Heritability and Family Screening
ER demonstrates weak heritability in the general population.12,44 Familial ER appears to be transmitted as an autosomal dominant inheritance pattern with incomplete penetrance.25 Familial transmission has also been reported to be more frequent when the mother is affected.44 Potential explanations for unequal transmission include transmission through mitochondrial DNA, effects mediated via sex chromosomes and parental imprinting of autosomal genes. Familial malignant forms of ER syndrome are exceptionally rare.21,22 Asymptomatic individuals with the ER pattern on ECG featuring a mutation considered pathogenic for ER, as well as family members of a patient diagnosed with ER syndrome who present with a diagnostic ECG, may be affected by familial ER syndrome.

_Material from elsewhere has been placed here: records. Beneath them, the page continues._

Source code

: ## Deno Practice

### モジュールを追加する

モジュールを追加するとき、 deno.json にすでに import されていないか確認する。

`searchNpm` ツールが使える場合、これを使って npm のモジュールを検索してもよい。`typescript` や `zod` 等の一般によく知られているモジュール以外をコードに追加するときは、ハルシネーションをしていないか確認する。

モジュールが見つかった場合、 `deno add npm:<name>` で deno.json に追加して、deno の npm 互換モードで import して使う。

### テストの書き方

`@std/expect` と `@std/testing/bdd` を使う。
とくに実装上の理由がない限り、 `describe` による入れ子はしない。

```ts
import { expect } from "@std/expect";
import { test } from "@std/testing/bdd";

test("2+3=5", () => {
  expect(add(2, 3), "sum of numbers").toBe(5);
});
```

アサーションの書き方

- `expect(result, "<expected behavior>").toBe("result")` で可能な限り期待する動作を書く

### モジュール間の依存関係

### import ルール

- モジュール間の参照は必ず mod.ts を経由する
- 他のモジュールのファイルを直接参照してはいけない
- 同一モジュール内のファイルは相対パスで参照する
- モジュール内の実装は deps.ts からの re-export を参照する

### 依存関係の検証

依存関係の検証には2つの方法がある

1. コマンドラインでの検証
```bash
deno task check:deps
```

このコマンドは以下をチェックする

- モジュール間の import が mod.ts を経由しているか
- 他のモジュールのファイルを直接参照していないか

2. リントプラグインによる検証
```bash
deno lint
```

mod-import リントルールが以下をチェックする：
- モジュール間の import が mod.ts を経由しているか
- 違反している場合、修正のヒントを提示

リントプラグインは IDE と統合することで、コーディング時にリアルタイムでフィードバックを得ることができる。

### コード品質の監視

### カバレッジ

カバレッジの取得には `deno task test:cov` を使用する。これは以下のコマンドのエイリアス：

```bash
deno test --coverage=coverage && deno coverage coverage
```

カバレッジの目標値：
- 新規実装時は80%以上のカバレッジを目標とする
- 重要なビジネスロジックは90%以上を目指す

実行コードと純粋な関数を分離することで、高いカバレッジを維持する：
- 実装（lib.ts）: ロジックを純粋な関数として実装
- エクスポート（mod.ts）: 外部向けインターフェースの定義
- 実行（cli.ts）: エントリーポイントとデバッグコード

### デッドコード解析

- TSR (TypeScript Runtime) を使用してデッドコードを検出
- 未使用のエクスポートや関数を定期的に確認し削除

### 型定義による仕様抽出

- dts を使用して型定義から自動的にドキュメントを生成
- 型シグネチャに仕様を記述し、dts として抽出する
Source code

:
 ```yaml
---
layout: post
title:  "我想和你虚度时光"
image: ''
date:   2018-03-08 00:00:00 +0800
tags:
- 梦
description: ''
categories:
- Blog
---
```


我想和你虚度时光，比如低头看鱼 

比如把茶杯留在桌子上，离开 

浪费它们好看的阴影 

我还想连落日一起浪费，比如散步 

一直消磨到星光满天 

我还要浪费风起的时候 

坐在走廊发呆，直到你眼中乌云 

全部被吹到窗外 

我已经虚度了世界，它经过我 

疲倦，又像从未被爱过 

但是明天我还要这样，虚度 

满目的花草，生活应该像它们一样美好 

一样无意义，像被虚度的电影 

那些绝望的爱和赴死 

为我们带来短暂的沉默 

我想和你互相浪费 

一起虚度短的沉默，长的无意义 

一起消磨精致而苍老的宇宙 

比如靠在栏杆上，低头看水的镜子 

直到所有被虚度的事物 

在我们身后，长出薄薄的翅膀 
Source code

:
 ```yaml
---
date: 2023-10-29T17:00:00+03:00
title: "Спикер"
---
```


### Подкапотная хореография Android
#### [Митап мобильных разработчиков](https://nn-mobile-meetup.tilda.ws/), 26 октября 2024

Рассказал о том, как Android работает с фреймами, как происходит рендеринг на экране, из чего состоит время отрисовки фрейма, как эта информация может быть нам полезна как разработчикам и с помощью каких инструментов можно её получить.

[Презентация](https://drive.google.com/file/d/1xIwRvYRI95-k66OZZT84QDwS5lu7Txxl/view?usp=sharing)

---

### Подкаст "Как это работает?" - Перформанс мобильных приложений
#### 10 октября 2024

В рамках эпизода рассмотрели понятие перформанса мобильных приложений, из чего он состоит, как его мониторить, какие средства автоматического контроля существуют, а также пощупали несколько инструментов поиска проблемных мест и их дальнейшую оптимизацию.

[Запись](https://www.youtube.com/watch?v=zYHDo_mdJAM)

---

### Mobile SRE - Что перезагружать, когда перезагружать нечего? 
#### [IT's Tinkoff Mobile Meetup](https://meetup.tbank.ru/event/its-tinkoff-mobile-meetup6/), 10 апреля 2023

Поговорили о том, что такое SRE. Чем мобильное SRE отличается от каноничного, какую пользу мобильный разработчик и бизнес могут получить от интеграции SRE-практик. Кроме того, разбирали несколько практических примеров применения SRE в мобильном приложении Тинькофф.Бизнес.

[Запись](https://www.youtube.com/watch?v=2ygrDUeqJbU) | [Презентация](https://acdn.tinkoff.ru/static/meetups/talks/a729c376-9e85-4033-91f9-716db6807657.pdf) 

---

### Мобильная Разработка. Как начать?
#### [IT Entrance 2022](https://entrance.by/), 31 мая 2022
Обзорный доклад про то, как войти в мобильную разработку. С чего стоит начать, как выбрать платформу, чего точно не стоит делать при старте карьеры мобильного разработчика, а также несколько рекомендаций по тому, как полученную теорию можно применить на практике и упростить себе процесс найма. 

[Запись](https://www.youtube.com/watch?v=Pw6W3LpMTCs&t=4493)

These families represent a unique cohort, and findings should not be extrapolated to the general population. Unlike these families with a malignant form of familial ER syndrome, the vast majority of familial ER per se is unlikely to portend a substantially increased risk compared with the general population.
- Early repolarisation (ER) syndrome is very rare. Patients with asymptomatic ER and no family history of malignant ER should be reassured that their ECG is a normal variant.
- All patients with the ER pattern should continue to have modifiable cardiac risk factors addressed.
- ER syndrome can be treated acutely with isoproterenol and chronically with ICD implantation and quinidine therapy.
- Family screening and treatment of the asymptomatic individual continues to evolve.
- High-risk family features, including extent of family history of SCD, arrhythmic syncope, and amplitude and morphology of the ER pattern, may lead to consideration of a prophylactic ICD in conjunction with review by an expert centre with a focus on inherited arrhythmias.